[[ Excerpted data open ]]
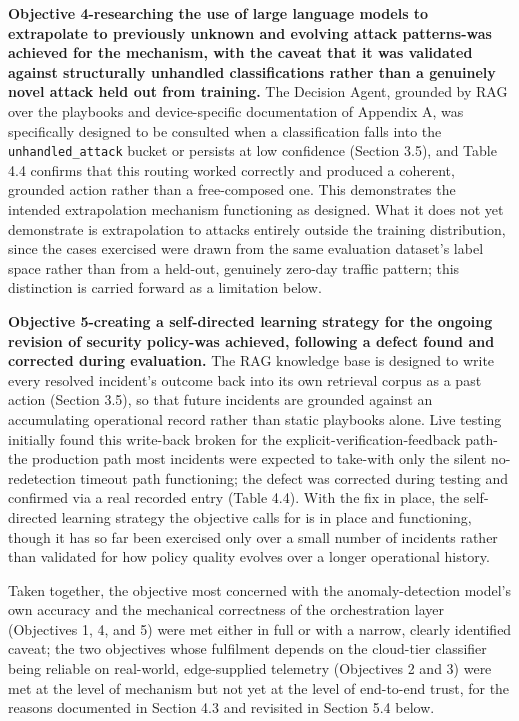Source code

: \textbf{Objective 4-researching the use of large language models to extrapolate to previously unknown and evolving attack patterns-was achieved for the mechanism, with the caveat that it was validated against structurally unhandled classifications rather than a genuinely novel attack held out from training.} The Decision Agent, grounded by RAG over the playbooks and device-specific documentation of Appendix A, was specifically designed to be consulted when a classification falls into the \texttt{unhandled\_attack} bucket or persists at low confidence (Section 3.5), and Table 4.4 confirms that this routing worked correctly and produced a coherent, grounded action rather than a free-composed one. This demonstrates the intended extrapolation mechanism functioning as designed. What it does not yet demonstrate is extrapolation to attacks entirely outside the training distribution, since the cases exercised were drawn from the same evaluation dataset's label space rather than from a held-out, genuinely zero-day traffic pattern; this distinction is carried forward as a limitation below.

\textbf{Objective 5-creating a self-directed learning strategy for the ongoing revision of security policy-was achieved, following a defect found and corrected during evaluation.} The RAG knowledge base is designed to write every resolved incident's outcome back into its own retrieval corpus as a past action (Section 3.5), so that future incidents are grounded against an accumulating operational record rather than static playbooks alone. Live testing initially found this write-back broken for the explicit-verification-feedback path-the production path most incidents were expected to take-with only the silent no-redetection timeout path functioning; the defect was corrected during testing and confirmed via a real recorded entry (Table 4.4). With the fix in place, the self-directed learning strategy the objective calls for is in place and functioning, though it has so far been exercised only over a small number of incidents rather than validated for how policy quality evolves over a longer operational history.

Taken together, the objective most concerned with the anomaly-detection model's own accuracy and the mechanical correctness of the orchestration layer (Objectives 1, 4, and 5) were met either in full or with a narrow, clearly identified caveat; the two objectives whose fulfilment depends on the cloud-tier classifier being reliable on real-world, edge-supplied telemetry (Objectives 2 and 3) were met at the level of mechanism but not yet at the level of end-to-end trust, for the reasons documented in Section 4.3 and revisited in Section 5.4 below.

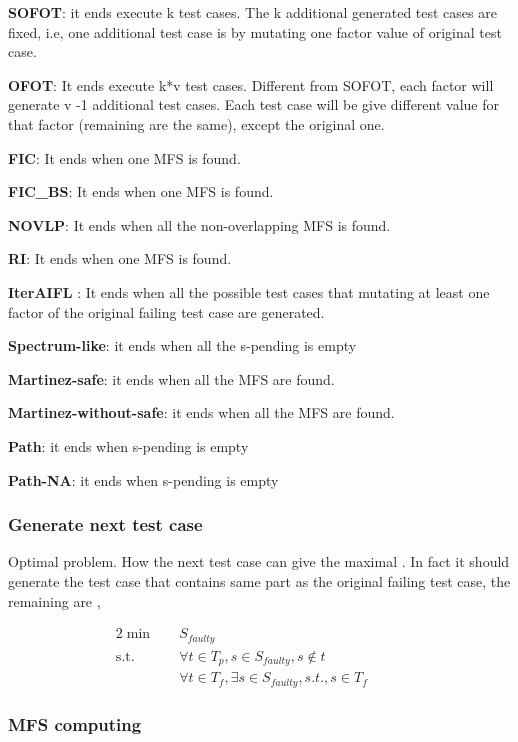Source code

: \documentclass[10pt,journal,cspaper,compsoc]{IEEEtran}
\begin{document}
\textbf{SOFOT}: it ends execute k test cases. The k additional generated test cases are fixed, i.e, one additional test case is by mutating one factor value of original test case.

\textbf{OFOT}: It ends execute k*v test cases. Different from SOFOT, each factor will   generate v -1 additional test cases. Each test case will be give different value for that factor (remaining are the same), except the original one.

\textbf{FIC}: It ends when one MFS is found.

\textbf{FIC\_BS}: It ends when one MFS is found.

\textbf{NOVLP}: It ends when all the non-overlapping MFS is found.

\textbf{RI}: It ends when one MFS is found.

\textbf{IterAIFL} : It ends when all the possible test cases that mutating at least one factor of the original failing test case  are generated. 

\textbf{Spectrum-like}: it ends when all the s-pending is empty

\textbf{Martinez-safe}: it ends when all the MFS are found.

\textbf{Martinez-without-safe}: it ends when all the MFS are found.

\textbf{Path}: it ends when s-pending is empty

\textbf{Path-NA}: it ends when s-pending is empty




\subsubsection{Generate next test case}

Optimal problem. How the next test case can give the maximal . In fact it should generate the test case that contains same part as the original failing test case, the remaining are ,

\begin{alignat}{2}
\min\quad &  S_{faulty} &{}& \tag{EQ8} \label{eq-optimal-testcase}\\
\mbox{s.t.}\quad
& \forall t \in T_{p}, s \in S_{faulty}, s \not\in t &\quad& {}\nonumber \\
& \forall t \in T_{f}, \exists s \in S_{faulty}, s.t., s \in T_{f} &\quad& {}\nonumber
\end{alignat}


\subsubsection{MFS computing}
\end{document}
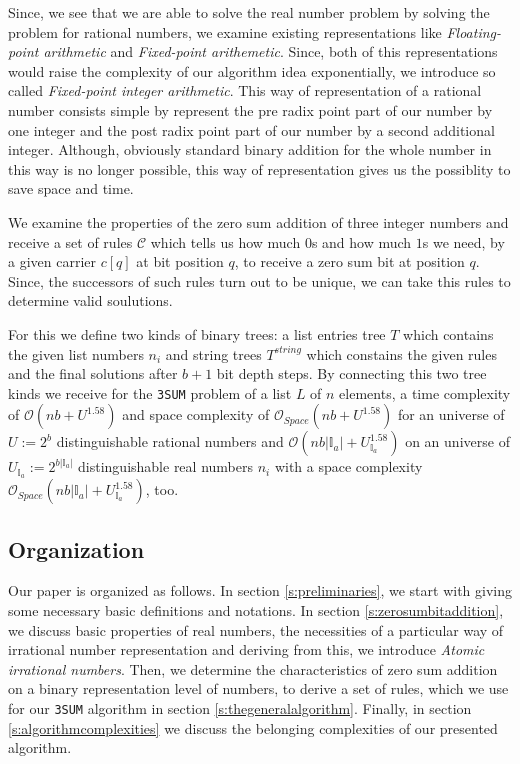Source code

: Since, we see that we are able to solve the real number problem by solving the problem for rational numbers, we examine existing representations like \textit{Floating-point arithmetic} and \textit{Fixed-point arithemetic}. Since, both of this representations would raise the complexity of our algorithm idea exponentially, we introduce so called \textit{Fixed-point integer arithmetic}. This way of representation of a rational number consists simple by represent the pre radix point part of our number by one integer and the post radix point part of our number by a second additional integer. Although, obviously standard binary addition for the whole number in this way is no longer possible, this way of representation gives us the possiblity to save space and time.

We examine the properties of the zero sum addition of three integer numbers and receive a set of rules $\mathcal{C}$ which tells us how much $0$s and how much $1$s we need, by a given carrier $c{[q]}$ at bit position $q$, to receive a zero sum bit at position $q$. Since, the successors of such rules turn out to be unique, we can take this rules to determine valid soulutions.

For this we define two kinds of binary trees: a list entries tree $T$ which contains the given list numbers $n_{i}$ and string trees $T^{string}$ which constains the given rules and the final solutions after $b + 1$ bit depth steps. By connecting this two tree kinds we receive for the \texttt{3SUM} problem of a list $L$ of $n$ elements, a time complexity of $\mathcal{O}\left(nb + U^{1.58}\right)$ and space complexity of $\mathcal{O}_{Space}\left(nb + U^{1.58}\right)$ for an universe of $U := 2^{b}$ distinguishable rational numbers and $\mathcal{O}\left(nb|\mathbb{I}_{a}| + U^{1.58}_{\mathbb{I}_{a}}\right)$ on an universe of $U_{\mathbb{I}_{a}} := 2^{b |\mathbb{I}_{a}|}$ distinguishable real numbers $n_{i}$ with a space complexity $\mathcal{O}_{Space}\left(nb|\mathbb{I}_{a}| + U^{1.58}_{\mathbb{I}_{a}}\right)$, too.
\subsection{Organization}
\label{ss:organization}
Our paper is organized as follows. In section \ref{s:preliminaries}, we start with giving some necessary basic definitions and notations. In section \ref{s:zerosumbitaddition}, we discuss basic properties of real numbers, the necessities of a particular way of irrational number representation and deriving from this, we introduce \textit{Atomic irrational numbers}. Then, we determine the characteristics of zero sum addition on a binary representation level of numbers, to derive a set of rules, which we use for our \texttt{3SUM} algorithm in section \ref{s:thegeneralalgorithm}. Finally, in section \ref{s:algorithmcomplexities} we discuss the belonging complexities of our presented algorithm.
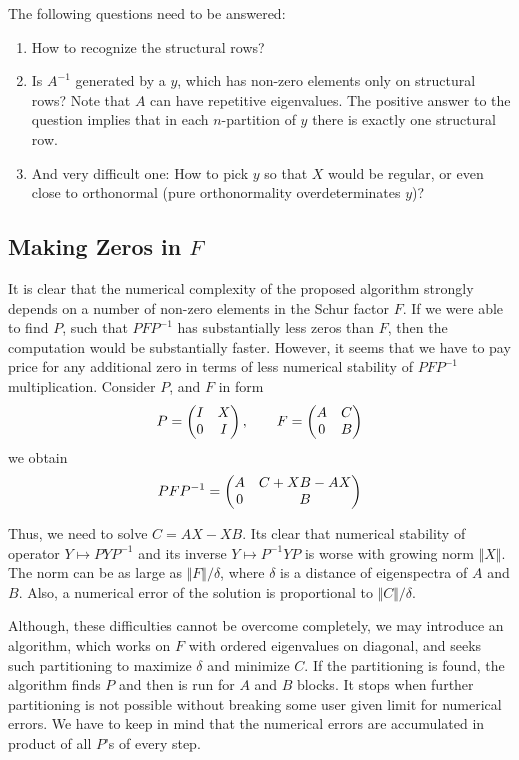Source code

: \documentclass[11pt,a4paper]{article}
\begin{document}
The following questions need to be answered:
\begin{enumerate}
\item How to recognize the structural rows?
\item Is $A^{-1}$ generated by a $y$, which has non-zero elements only
on structural rows? Note that $A$ can have repetitive eigenvalues. The
positive answer to the question implies that in each $n$-partition of
$y$ there is exactly one structural row.
\item And very difficult one: How to pick $y$ so that $X$ would be
regular, or even close to orthonormal (pure orthonormality
overdeterminates $y$)?
\end{enumerate}

\subsection{Making Zeros in $F$}

It is clear that the numerical complexity of the proposed algorithm
strongly depends on a number of non-zero elements in the Schur factor
$F$. If we were able to find $P$, such that $PFP^{-1}$ has
substantially less zeros than $F$, then the computation would be
substantially faster. However, it seems that we have to pay price for
any additional zero in terms of less numerical stability of $PFP^{-1}$
multiplication. Consider $P$, and $F$ in form
$$P=\begin{pmatrix} I &X\cr 0&I\end{pmatrix},
\qquad F=\begin{pmatrix} A&C\cr 0&B\end{pmatrix}$$
we obtain
$$PFP^{-1}=\begin{pmatrix} A& C + XB - AX\cr 0&B \end{pmatrix}$$

Thus, we need to solve $C = AX - XB$. Its clear that numerical
stability of operator $Y\mapsto PYP^{-1}$ and its inverse $Y\mapsto
P^{-1}YP$ is worse with growing norm $\Vert X\Vert$. The norm can be
as large as $\Vert F\Vert/\delta$, where $\delta$ is a distance of
eigenspectra of $A$ and $B$. Also, a numerical error of the solution is
proportional to $\Vert C\Vert/\delta$.

Although, these difficulties cannot be overcome completely, we may
introduce an algorithm, which works on $F$ with ordered eigenvalues on
diagonal, and seeks such partitioning to maximize $\delta$ and
minimize $C$. If the partitioning is found, the algorithm finds $P$
and then is run for $A$ and $B$ blocks. It stops when further
partitioning is not possible without breaking some user given limit
for numerical errors. We have to keep in mind that the numerical
errors are accumulated in product of all $P$'s of every step.
\end{document}
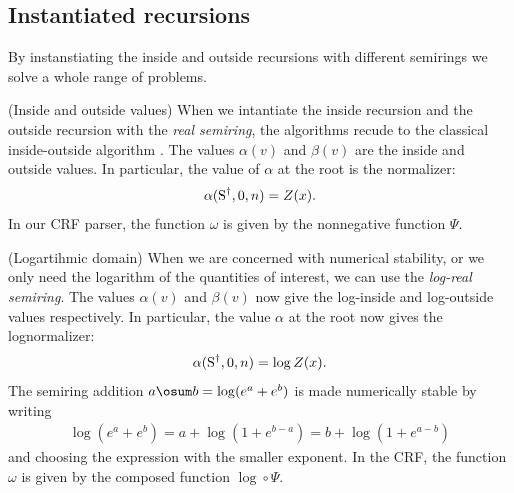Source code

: 
\subsection{Instantiated recursions}

By instanstiating the inside and outside recursions with different semirings we solve a whole range of problems.

\begin{example}{(Inside and outside values)}
  When we intantiate the inside recursion and the outside recursion with the \textit{real semiring}, the algorithms recude to the classical inside-outside algorithm \citep{baker1979trainable}. The values $\alpha(v)$ and $\beta(v)$ are the inside and outside values. In particular, the value of $\alpha$ at the root is the normalizer:
  \begin{align*}
    \alpha(\text{S}^{\dagger}, 0, n) = Z(x).
  \end{align*}
  In our CRF parser, the function $\omega$ is given by the nonnegative function $\Psi$.
\end{example}

\begin{example}{(Logartihmic domain)}
  When we are concerned with numerical stability, or we only need the logarithm of the quantities of interest, we can use the \textit{log-real semiring}. The values $\alpha(v)$ and $\beta(v)$ now give the log-inside and log-outside values respectively. In particular, the value $\alpha$ at the root now gives the lognormalizer:
  \begin{align*}
    \alpha(\text{S}^{\dagger}, 0, n) = \log Z(x).
  \end{align*}
  The semiring addition $a \osum b = \log(e^{a} + e^{b})$ is made numerically stable by writing
  \begin{align*}
    \log(e^{a} + e^{b}) = a + \log(1 + e^{b-a}) = b + \log(1 + e^{a-b})
  \end{align*}
  and choosing the expression with the smaller exponent. In the CRF, the function $\omega$ is given by the composed function $\log \circ \Psi$.
\end{example}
[[ Excerpted data closed ]]
* _Your instructions_: From the records, copy out each line that includes the string "dagger".

* _Answer box_:
    \alpha(\text{S}^{\dagger}, 0, n) = Z(x).
    \alpha(\text{S}^{\dagger}, 0, n) = \log Z(x).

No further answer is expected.